Worldwide, the health of refugee women is in jeopardy. Conflict and dislocation disproportionately affect women, who already experience proportionately greater challenges in accessing health services for themselves.
Refugee women’s health care is still focussed on an antiquated view of women as child bearers and rearers.
Most of the health problems of displaced women are intertwined with the refugee experience and so not easily resolved by a hospital visit. Rape, sexual abuse, inadequate childbirth care and the psychological impact of long separation from families are well described.

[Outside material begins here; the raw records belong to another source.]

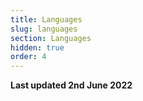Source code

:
```yaml
---
title: Languages
slug: languages
section: Languages
hidden: true
order: 4
---
```


**Last updated 2nd June 2022**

Several refugee programs such as the Minimum Initial Service Package (MISP) are designed to build “comprehensive reproductive health care” and address how to prevent illness among women, newborns, and girls. It is no wonder that these programs have variable success.
Even innovative prevention programs, such as the Building Bridges program in Texas, focus mainly on cancers of the reproductive system.
As long as the care of refugee women is still focussed on an antiquated view of women as child bearers and rearers, many other health problems never get to surface. Chronic diseases are rarely mentioned in the literature describing the problems of these refugees and yet women suffer from many chronic diseases at the same rates as men. Women outpace men in the contraction of other chronic conditions, such as Vitamin D deficiency, certain communicable diseases, occupational health hazards, and injuries.
Whole body care needs to start at the first contact with refugee women. For example, first line health carers such disaster nurses have an important role to promote a broader concept of health security among women refugees.
Without that, refugee women sink even lower than their local counterparts into the jeopardies that still plague women’s health, for example, the resurgence of the debate about termination of pregnancy. Sadly, while our bodies are still not our own, the state of health care is even more dire for women refugees.